How technology manipulates minds of our kids


I have been following the writing and talks of Tristan Harris for some time. An Ex-Design Ethicist, he founded an initiative called Time Well Spent. The main premise of the initiative is that today all tech and tech media companies as Facebook, YouTube, SnapChat, NetFlix among others are in a race for our attention. They want all of our attention because they can sell this time to advertisers who in turn get consumers to pay attention to their products and services. Hence, they are designing their apps in a way that manipulate our minds, persuade us to spend more and more time with them and taking away our own agency to act freely.
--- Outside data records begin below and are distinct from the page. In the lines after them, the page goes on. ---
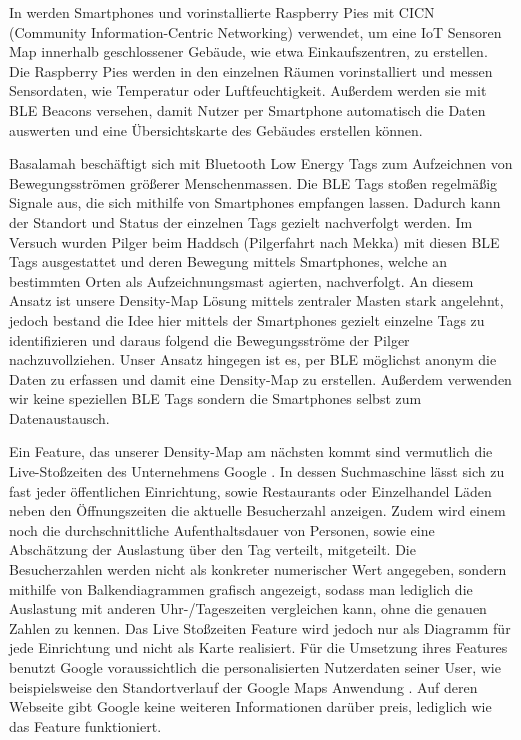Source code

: \documentclass[conference,compsoc]{IEEEtran}
\begin{document}
In \cite{CICN} werden Smartphones und vorinstallierte Raspberry Pies mit CICN (Community Information-Centric Networking) verwendet,
um eine IoT Sensoren Map innerhalb geschlossener Gebäude, wie etwa Einkaufszentren, zu erstellen. 
Die Raspberry Pies werden in den einzelnen Räumen vorinstalliert und messen Sensordaten, wie Temperatur oder Luftfeuchtigkeit. 
Außerdem werden sie mit BLE Beacons versehen, damit Nutzer per Smartphone automatisch die Daten auswerten und eine Übersichtskarte des Gebäudes erstellen können.

Basalamah \cite{BLETags} beschäftigt sich mit Bluetooth Low Energy Tags zum Aufzeichnen von Bewegungsströmen größerer Menschenmassen.
Die BLE Tags stoßen regelmäßig Signale aus, die sich mithilfe von Smartphones empfangen lassen. 
Dadurch kann der Standort und Status der einzelnen Tags gezielt nachverfolgt werden. 
Im Versuch wurden Pilger beim Haddsch (Pilgerfahrt nach Mekka) mit diesen BLE Tags ausgestattet und deren Bewegung mittels Smartphones, welche an bestimmten Orten als Aufzeichnungsmast agierten, nachverfolgt. 
An diesem Ansatz ist unsere Density-Map Lösung mittels zentraler Masten stark angelehnt, jedoch bestand die Idee hier mittels der Smartphones gezielt einzelne Tags zu identifizieren und daraus folgend die Bewegungsströme der Pilger nachzuvollziehen. 
Unser Ansatz hingegen ist es, per BLE möglichst anonym die Daten zu erfassen und damit eine Density-Map zu erstellen. 
Außerdem verwenden wir keine speziellen BLE Tags sondern die Smartphones selbst zum Datenaustausch. 

Ein Feature, das unserer Density-Map am nächsten kommt sind vermutlich die Live-Stoßzeiten des Unternehmens Google \cite{GoogleStosszeiten}.  
In dessen Suchmaschine lässt sich zu fast jeder öffentlichen Einrichtung, sowie Restaurants oder Einzelhandel Läden neben den Öffnungszeiten die aktuelle Besucherzahl anzeigen. 
Zudem wird einem noch die durchschnittliche Aufenthaltsdauer von Personen, sowie eine Abschätzung der Auslastung über den Tag verteilt, mitgeteilt. 
Die Besucherzahlen werden nicht als konkreter numerischer Wert angegeben, sondern mithilfe von Balkendiagrammen grafisch angezeigt, sodass man lediglich die Auslastung mit anderen Uhr-/Tageszeiten vergleichen kann, ohne die genauen Zahlen zu kennen. 
Das Live Stoßzeiten Feature wird jedoch nur als Diagramm für jede Einrichtung und nicht als Karte realisiert.
Für die Umsetzung ihres Features benutzt Google voraussichtlich die personalisierten Nutzerdaten seiner User, wie beispielsweise den Standortverlauf der Google Maps Anwendung \cite{GoogleStandortverlauf}. 
Auf deren Webseite gibt Google keine weiteren Informationen darüber preis, lediglich wie das Feature funktioniert. 
\end{document}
He talks of the pressing need for tech companies to design more ethically in a way that doesn’t exploit our attention to benefit advertisers, but enable us to spend our time well on things which actually matter to us.

I find this true in my own personal experience and this intrusion by tech companies seems to grow everyday. Yes, I enjoy using Facebook to connect with my loved ones, but I feel alarmed when it interrupts personal conversations to make a suggestion (e.g. chatting on the messenger, asking a friend, let’s meet and tech says ‘make a plan’, if wish X a birthday was not enough, ‘make a video for birthday’) . I am happy to make a plan or even make a video for a friend’s birthday but I like to retain that decision, what Facebook thinks of as a nudge, honestly feels like a hard push to me as a user.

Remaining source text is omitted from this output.